溢れそうになる涙を堪えて、トイレまで行く。

うっ…

私はトイレで声を殺して泣いた。

分かってた。
分かってたけど、信じたかった。

出会ってまだほんのひと月足らず。

好きになっちゃダメだって分かってたのに。

いつのまにこんなに好きになってたんだろう。

あんな素敵な人が、私なんかを好きになるはずないのに。



いい夢を見たと思おう。

私には現実になるはずのない素敵な夢。

さぁ! 笑って席に戻ろう。

私が、軽く化粧を直して席に戻ろうとすると、今度は優美がやってきた。

「あの人はやめておきなさい。
本気なわけないじゃない。
遊ばれて捨てられるのがオチよ。」

優美はそれだけ言って個室へと向かう。

分かってる。
そんなことは、ちゃんと分かってるわよ。

私は、またこぼれそうになる涙を堪えて、頬を両手でパン!と叩くと、その場を後にして席へと戻った。

席に戻ると、宮原さんが心配そうに私を見る。

「由里子さん、大丈夫?」

「はい。
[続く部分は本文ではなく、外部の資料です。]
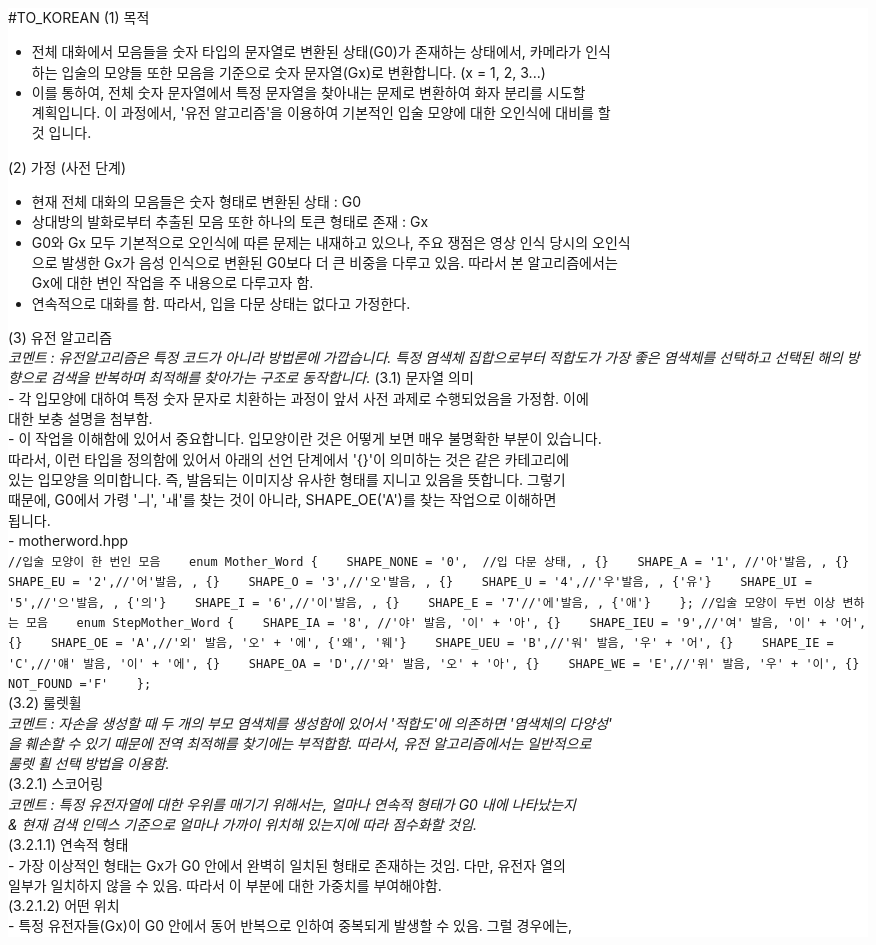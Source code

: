 #TO_KOREAN
(1) 목적
  - 전체 대화에서 모음들을 숫자 타입의 문자열로 변환된 상태(G0)가 존재하는 상태에서, 카메라가 인식   
    하는 입술의 모양들 또한 모음을 기준으로 숫자 문자열(Gx)로 변환합니다. (x = 1, 2, 3...)   
  - 이를 통하여, 전체 숫자 문자열에서 특정 문자열을 찾아내는 문제로 변환하여 화자 분리를 시도할   
    계획입니다. 이 과정에서, '유전 알고리즘'을 이용하여 기본적인 입술 모양에 대한 오인식에 대비를 할   
    것 입니다.   

(2) 가정 (사전 단계)   
  - 현재 전체 대화의 모음들은 숫자 형태로 변환된 상태 : G0   
  - 상대방의 발화로부터 추출된 모음 또한 하나의 토큰 형태로 존재 : Gx   
  - G0와 Gx 모두 기본적으로 오인식에 따른 문제는 내재하고 있으나, 주요 쟁점은 영상 인식 당시의 오인식   
    으로 발생한 Gx가 음성 인식으로 변환된 G0보다 더 큰 비중을 다루고 있음. 따라서 본 알고리즘에서는   
    Gx에 대한 변인 작업을 주 내용으로 다루고자 함.   
  - 연속적으로 대화를 함. 따라서, 입을 다문 상태는 없다고 가정한다.

(3) 유전 알고리즘   
  *코멘트 : 유전알고리즘은 특정 코드가 아니라 방법론에 가깝습니다. 특정 염색체 집합으로부터 적합도가 가장
    좋은 염색체를 선택하고 선택된 해의 방향으로 검색을 반복하며 최적해를 찾아가는 구조로 동작합니다.*
  (3.1) 문자열 의미   
    - 각 입모양에 대하여 특정 숫자 문자로 치환하는 과정이 앞서 사전 과제로 수행되었음을 가정함. 이에   
      대한 보충 설명을 첨부함.   
    - 이 작업을 이해함에 있어서 중요합니다. 입모양이란 것은 어떻게 보면 매우 불명확한 부분이 있습니다.   
      따라서, 이런 타입을 정의함에 있어서 아래의 선언 단계에서 '{}'이 의미하는 것은 같은 카테고리에   
      있는 입모양을 의미합니다. 즉, 발음되는 이미지상 유사한 형태를 지니고 있음을 뜻합니다. 그렇기   
      때문에, G0에서 가령 'ㅢ', 'ㅙ'를 찾는 것이 아니라, SHAPE_OE('A')를 찾는 작업으로 이해하면   
      됩니다.    
    - motherword.hpp   
    ```
      //입술 모양이 한 번인 모음   
      enum Mother_Word {   
         SHAPE_NONE = '0',  //입 다문 상태, , {}   
         SHAPE_A = '1', //'아'발음, , {}   
         SHAPE_EU = '2',//'어'발음, , {}   
         SHAPE_O = '3',//'오'발음, , {}   
         SHAPE_U = '4',//'우'발음, , {'유'}   
         SHAPE_UI = '5',//'으'발음, , {'의'}   
         SHAPE_I = '6',//'이'발음, , {}   
         SHAPE_E = '7'//'에'발음, , {'애'}   
      };
      //입술 모양이 두번 이상 변하는 모음   
      enum StepMother_Word {   
        SHAPE_IA = '8', //'야' 발음, '이' + '아', {}   
        SHAPE_IEU = '9',//'여' 발음, '이' + '어', {}   
        SHAPE_OE = 'A',//'외' 발음, '오' + '에', {'왜', '웨'}   
        SHAPE_UEU = 'B',//'워' 발음, '우' + '어', {}   
        SHAPE_IE = 'C',//'얘' 발음, '이' + '에', {}   
        SHAPE_OA = 'D',//'와' 발음, '오' + '아', {}   
        SHAPE_WE = 'E',//'위' 발음, '우' + '이', {}   
        NOT_FOUND ='F'   
      };   
    ```   
  (3.2) 룰렛휠   
  *코멘트 : 자손을 생성할 때 두 개의 부모 염색체를 생성함에 있어서 '적합도'에 의존하면 '염색체의 다양성'   
  을 훼손할 수 있기 때문에 전역 최적해를 찾기에는 부적합함. 따라서, 유전 알고리즘에서는 일반적으로   
  룰렛 휠 선택 방법을 이용함.*   
    (3.2.1) 스코어링   
      *코멘트 : 특정 유전자열에 대한 우위를 매기기 위해서는, 얼마나 연속적 형태가 G0 내에 나타났는지   
      & 현재 검색 인덱스 기준으로 얼마나 가까이 위치해 있는지에 따라 점수화할 것임.*   
      (3.2.1.1) 연속적 형태   
        - 가장 이상적인 형태는 Gx가 G0 안에서 완벽히 일치된 형태로 존재하는 것임. 다만, 유전자 열의   
          일부가 일치하지 않을 수 있음. 따라서 이 부분에 대한 가중치를 부여해야함.   
      (3.2.1.2) 어떤 위치   
        - 특정 유전자들(Gx)이 G0 안에서 동어 반복으로 인하여 중복되게 발생할 수 있음. 그럴 경우에는,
」

由里子さん、大丈夫?
真実を知っても大丈夫?
騙しててごめんね。

そう言われてる気がした。

私は、愛想笑いを顔に貼り付けて、食事を最後まで終えた。


宮原さんは優美を送り届けると、私に助手席に来るように言ったけれど、私は動かなかった。

もう、宮原さんの隣にいることが怖くて仕方ない。

宮原さんに真実を告げられるのが、こんなに怖いなんて。

だったら、あの時、不審者に襲われた時、放っておいて欲しかった。

そしたら、こんなに好きにならずに済んだのに。

こんなに辛い思いをしなくて済んだのに。